YOUR ASSIGNMENT
Once every line below has been checked for "static", give only the number of lines that have it.

EXTRACTED MATERIAL
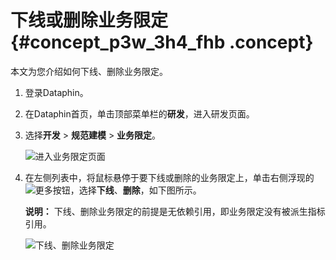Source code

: # 下线或删除业务限定 {#concept_p3w_3h4_fhb .concept}

本文为您介绍如何下线、删除业务限定。

1.  登录Dataphin。
2.  在Dataphin首页，单击顶部菜单栏的**研发**，进入研发页面。
3.  选择**开发** \> **规范建模** \> **业务限定**。

    ![进入业务限定页面](http://static-aliyun-doc.oss-cn-hangzhou.aliyuncs.com/assets/img/150106/156594913655981_zh-CN.png)

4.  在左侧列表中，将鼠标悬停于要下线或删除的业务限定上，单击右侧浮现的![更多](http://static-aliyun-doc.oss-cn-hangzhou.aliyuncs.com/assets/img/149433/156594913741498_zh-CN.png)按钮，选择**下线**、**删除**，如下图所示。

    **说明：** 下线、删除业务限定的前提是无依赖引用，即业务限定没有被派生指标引用。

    ![下线、删除业务限定](http://static-aliyun-doc.oss-cn-hangzhou.aliyuncs.com/assets/img/150106/156594913741771_zh-CN.png)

RESULT FOR THIS TASK
3